What my traveling taught me
By Mike Leidemann
A guy I know just got back from the trip of a lifetime.
He retired, bought a new BMW in Germany and spent the next three months touring Europe. Fabulous fish soup in the south of France. Beer at the Hofbrauhaus in Munich. Nearly a week exploring Mont St. Michel. The Austrian Alps. The museums of London. Even a sushi lunch in Liechtenstein. He did it all.
And you know what the best part was?
"Finding out that my wife and I still like being together 24 hours a day," he said on the day he got home.
That's really why we travel, to discover the truth about ourselves. We visit strange places to feel more comfortable in familiar ones. We sit in a Venetian cafe and compare it to Starbucks in Kailua. We spend time alone together on the road to strengthen the marriage ties back home.
My own road to these realizations started the day after I got married more than 25 years ago.
Instead of nice hotels in Paris or the Alps, we spent our six-week honeymoon living out of a camper conversion van as we ventured across Arkansas, Texas, New Mexico and the rest of the American Southwest during one of the coldest winters on record in the last century.

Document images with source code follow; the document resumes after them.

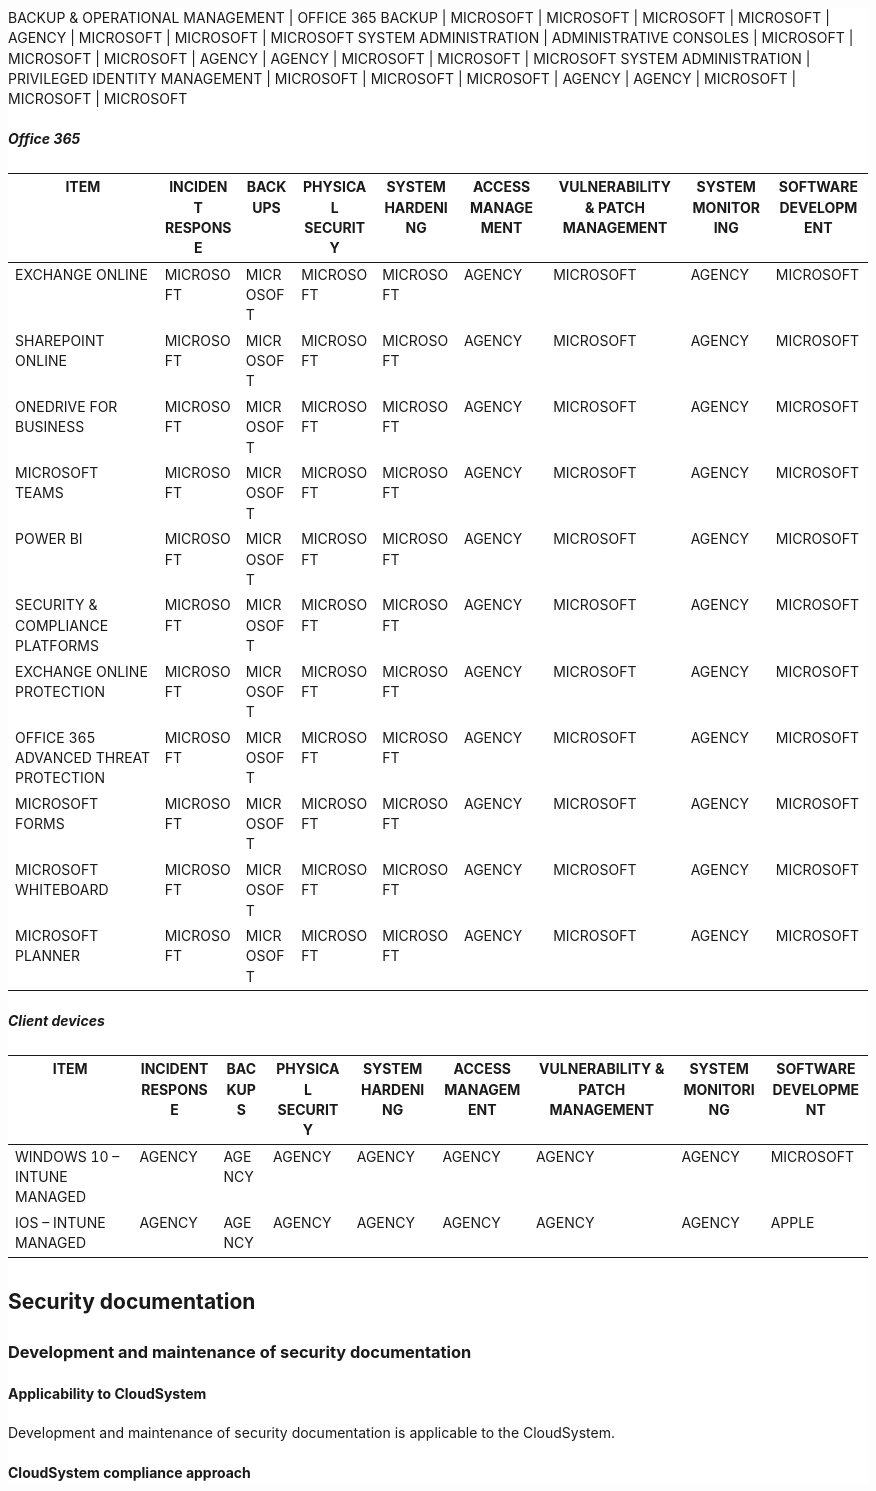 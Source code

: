 BACKUP & OPERATIONAL MANAGEMENT | OFFICE 365 BACKUP | MICROSOFT | MICROSOFT | MICROSOFT | MICROSOFT | AGENCY | MICROSOFT | MICROSOFT | MICROSOFT
SYSTEM ADMINISTRATION | ADMINISTRATIVE CONSOLES | MICROSOFT | MICROSOFT | MICROSOFT | AGENCY | AGENCY | MICROSOFT | MICROSOFT | MICROSOFT
SYSTEM ADMINISTRATION | PRIVILEGED IDENTITY MANAGEMENT | MICROSOFT | MICROSOFT | MICROSOFT | AGENCY | AGENCY | MICROSOFT | MICROSOFT | MICROSOFT

##### Office 365

ITEM | INCIDENT RESPONSE | BACKUPS | PHYSICAL SECURITY | SYSTEM HARDENING | ACCESS MANAGEMENT | VULNERABILITY & PATCH MANAGEMENT | SYSTEM MONITORING | SOFTWARE DEVELOPMENT
--- | --- | --- | --- | --- | --- | --- | --- | ---
EXCHANGE ONLINE | MICROSOFT | MICROSOFT | MICROSOFT | MICROSOFT | AGENCY | MICROSOFT | AGENCY | MICROSOFT
SHAREPOINT ONLINE | MICROSOFT | MICROSOFT | MICROSOFT | MICROSOFT | AGENCY | MICROSOFT | AGENCY | MICROSOFT
ONEDRIVE FOR BUSINESS | MICROSOFT | MICROSOFT | MICROSOFT | MICROSOFT | AGENCY | MICROSOFT | AGENCY | MICROSOFT
MICROSOFT TEAMS | MICROSOFT | MICROSOFT | MICROSOFT | MICROSOFT | AGENCY | MICROSOFT | AGENCY | MICROSOFT
POWER BI | MICROSOFT | MICROSOFT | MICROSOFT | MICROSOFT | AGENCY | MICROSOFT | AGENCY | MICROSOFT
SECURITY & COMPLIANCE PLATFORMS | MICROSOFT | MICROSOFT | MICROSOFT | MICROSOFT | AGENCY | MICROSOFT | AGENCY | MICROSOFT
EXCHANGE ONLINE PROTECTION | MICROSOFT | MICROSOFT | MICROSOFT | MICROSOFT | AGENCY | MICROSOFT | AGENCY | MICROSOFT
OFFICE 365 ADVANCED THREAT PROTECTION | MICROSOFT | MICROSOFT | MICROSOFT | MICROSOFT | AGENCY | MICROSOFT | AGENCY | MICROSOFT
MICROSOFT FORMS | MICROSOFT | MICROSOFT | MICROSOFT | MICROSOFT | AGENCY | MICROSOFT | AGENCY | MICROSOFT
MICROSOFT WHITEBOARD | MICROSOFT | MICROSOFT | MICROSOFT | MICROSOFT | AGENCY | MICROSOFT | AGENCY | MICROSOFT
MICROSOFT PLANNER | MICROSOFT | MICROSOFT | MICROSOFT | MICROSOFT | AGENCY | MICROSOFT | AGENCY | MICROSOFT

##### Client devices

ITEM | INCIDENT RESPONSE | BACKUPS | PHYSICAL SECURITY | SYSTEM HARDENING | ACCESS MANAGEMENT | VULNERABILITY & PATCH MANAGEMENT | SYSTEM MONITORING | SOFTWARE DEVELOPMENT
--- | --- | --- | --- | --- | --- | --- | --- | ---
WINDOWS 10 – INTUNE MANAGED | AGENCY | AGENCY | AGENCY | AGENCY | AGENCY | AGENCY | AGENCY | MICROSOFT
IOS – INTUNE MANAGED | AGENCY | AGENCY | AGENCY | AGENCY | AGENCY | AGENCY | AGENCY | APPLE

## Security documentation

### Development and maintenance of security documentation

#### Applicability to CloudSystem

Development and maintenance of security documentation is applicable to the CloudSystem.

#### CloudSystem compliance approach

Traveling together can make or break a friendship, to say nothing of a marriage. By the time we hit the Pacific Ocean and started packing for a new life on Guam, we knew for certain the marriage thing was going to work. And it has, ever since.

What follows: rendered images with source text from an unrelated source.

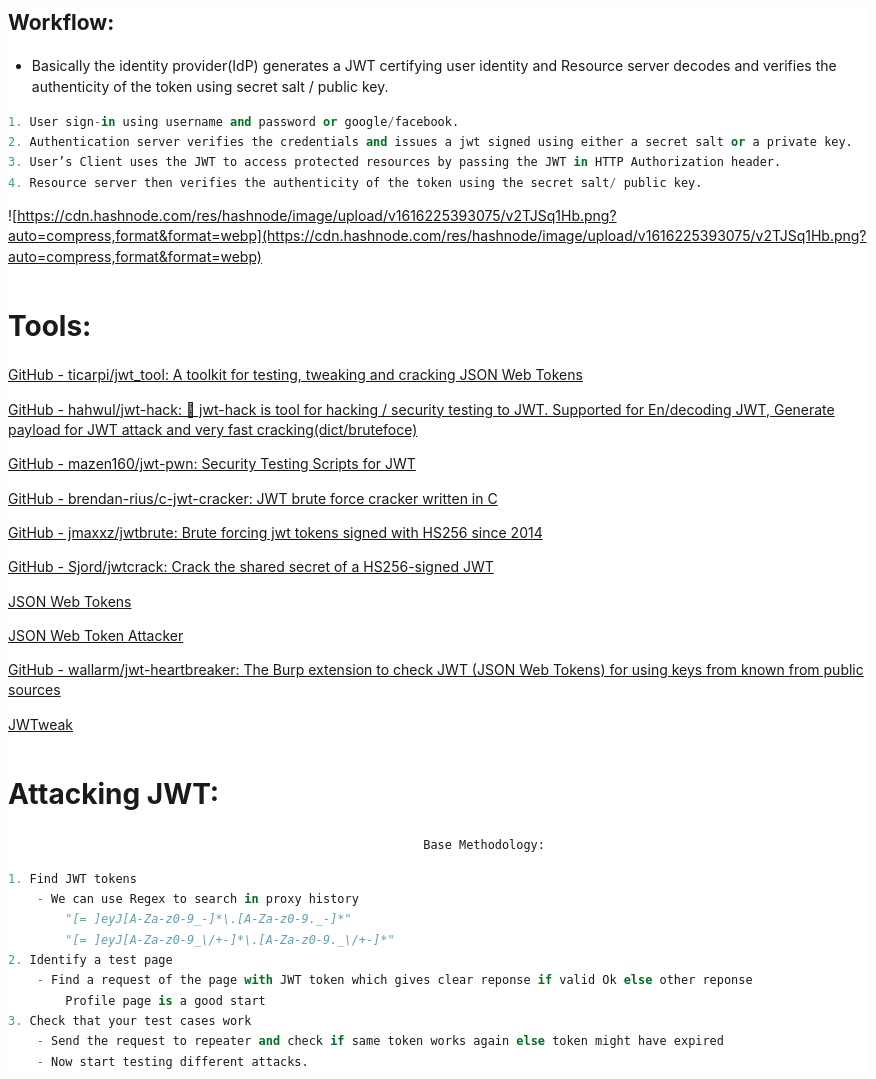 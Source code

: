 ## Workflow:

-   Basically the identity provider(IdP) generates a JWT certifying user identity and Resource server decodes and verifies the authenticity of the token using secret salt / public key.

```python
1. User sign-in using username and password or google/facebook.
2. Authentication server verifies the credentials and issues a jwt signed using either a secret salt or a private key.
3. User’s Client uses the JWT to access protected resources by passing the JWT in HTTP Authorization header.
4. Resource server then verifies the authenticity of the token using the secret salt/ public key.
```

![https://cdn.hashnode.com/res/hashnode/image/upload/v1616225393075/v2TJSq1Hb.png?auto=compress,format&format=webp](https://cdn.hashnode.com/res/hashnode/image/upload/v1616225393075/v2TJSq1Hb.png?auto=compress,format&format=webp)

# Tools:

[GitHub - ticarpi/jwt_tool: A toolkit for testing, tweaking and cracking JSON Web Tokens](https://github.com/ticarpi/jwt_tool)

[GitHub - hahwul/jwt-hack: 🔩 jwt-hack is tool for hacking / security testing to JWT. Supported for En/decoding JWT, Generate payload for JWT attack and very fast cracking(dict/brutefoce)](https://github.com/hahwul/jwt-hack)

[GitHub - mazen160/jwt-pwn: Security Testing Scripts for JWT](https://github.com/mazen160/jwt-pwn)

[GitHub - brendan-rius/c-jwt-cracker: JWT brute force cracker written in C](https://github.com/brendan-rius/c-jwt-cracker)

[GitHub - jmaxxz/jwtbrute: Brute forcing jwt tokens signed with HS256 since 2014](https://github.com/jmaxxz/jwtbrute)

[GitHub - Sjord/jwtcrack: Crack the shared secret of a HS256-signed JWT](https://github.com/Sjord/jwtcrack)

[JSON Web Tokens](https://portswigger.net/bappstore/f923cbf91698420890354c1d8958fee6)

[JSON Web Token Attacker](https://portswigger.net/bappstore/82d6c60490b540369d6d5d01822bdf61)

[GitHub - wallarm/jwt-heartbreaker: The Burp extension to check JWT (JSON Web Tokens) for using keys from known from public sources](https://github.com/wallarm/jwt-heartbreaker)

[JWTweak](https://rishuranjanofficial.github.io/JWTweak/)

# Attacking JWT:

                                                              Base Methodology:

```python
1. Find JWT tokens
	- We can use Regex to search in proxy history
		"[= ]eyJ[A-Za-z0-9_-]*\.[A-Za-z0-9._-]*"
		"[= ]eyJ[A-Za-z0-9_\/+-]*\.[A-Za-z0-9._\/+-]*"
2. Identify a test page
	- Find a request of the page with JWT token which gives clear reponse if valid Ok else other reponse
		Profile page is a good start
3. Check that your test cases work
	- Send the request to repeater and check if same token works again else token might have expired
	- Now start testing different attacks.
```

Still, we travel sometimes just to be sure. Of course, we've had plenty of great travel experiences, but somehow it's moments on the other end of the spectrum that are lodged in the memory.
We've been camping in snowstorms, robbed in Madrid, stranded in Crete, out of gas in southern Illinois, sick in Hong Kong, hounded in Dallas, lost in East Germany, nearly arrested in Munich, shanghaied in Suzhou, and drunk in Bangkok (OK, that was just me). One night in particular, spent sleeping in a truck stop just outside of Prague, always comes up when we reminisce.

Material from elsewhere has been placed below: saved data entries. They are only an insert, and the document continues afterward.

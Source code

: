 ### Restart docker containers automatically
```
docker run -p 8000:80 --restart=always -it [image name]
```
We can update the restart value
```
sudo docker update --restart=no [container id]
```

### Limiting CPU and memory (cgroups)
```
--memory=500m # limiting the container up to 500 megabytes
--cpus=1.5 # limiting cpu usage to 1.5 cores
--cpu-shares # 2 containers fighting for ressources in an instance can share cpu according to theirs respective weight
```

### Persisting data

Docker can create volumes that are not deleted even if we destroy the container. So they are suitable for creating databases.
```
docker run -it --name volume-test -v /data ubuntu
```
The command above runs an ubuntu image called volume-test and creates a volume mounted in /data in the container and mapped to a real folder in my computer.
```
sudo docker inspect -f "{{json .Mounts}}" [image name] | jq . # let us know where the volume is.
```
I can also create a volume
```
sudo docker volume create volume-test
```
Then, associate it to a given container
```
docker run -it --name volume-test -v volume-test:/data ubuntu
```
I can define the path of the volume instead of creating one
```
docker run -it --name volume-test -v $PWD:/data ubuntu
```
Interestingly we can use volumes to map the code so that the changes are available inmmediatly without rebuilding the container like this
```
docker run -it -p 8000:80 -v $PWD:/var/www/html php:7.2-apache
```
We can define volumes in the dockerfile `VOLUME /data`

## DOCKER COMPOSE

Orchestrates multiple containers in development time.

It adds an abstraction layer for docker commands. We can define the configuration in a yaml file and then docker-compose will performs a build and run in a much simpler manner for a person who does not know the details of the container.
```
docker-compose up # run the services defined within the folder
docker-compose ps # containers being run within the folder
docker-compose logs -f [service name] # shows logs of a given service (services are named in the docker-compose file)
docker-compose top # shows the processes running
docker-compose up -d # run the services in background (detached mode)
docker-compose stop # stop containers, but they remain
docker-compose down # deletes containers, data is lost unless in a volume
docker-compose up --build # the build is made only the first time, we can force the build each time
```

That's the way it is when you venture out into a world filled with strange people, languages and customs. The pleasure of travel exists mostly in retrospect and seldom at the instant it is being experienced, a wise man once said. Samuel Johnson added that the use of traveling is to see things as they are instead of thinking how they may be. Up close, things rarely look as nice as they do in the guide book, but they always look better in the photo album.
Through a lifetime of travel, there are two things I've learned: My wife and I really do enjoy being together 24 hours a day, no matter how rough the road becomes, and from now on, we're traveling only on cruise ships.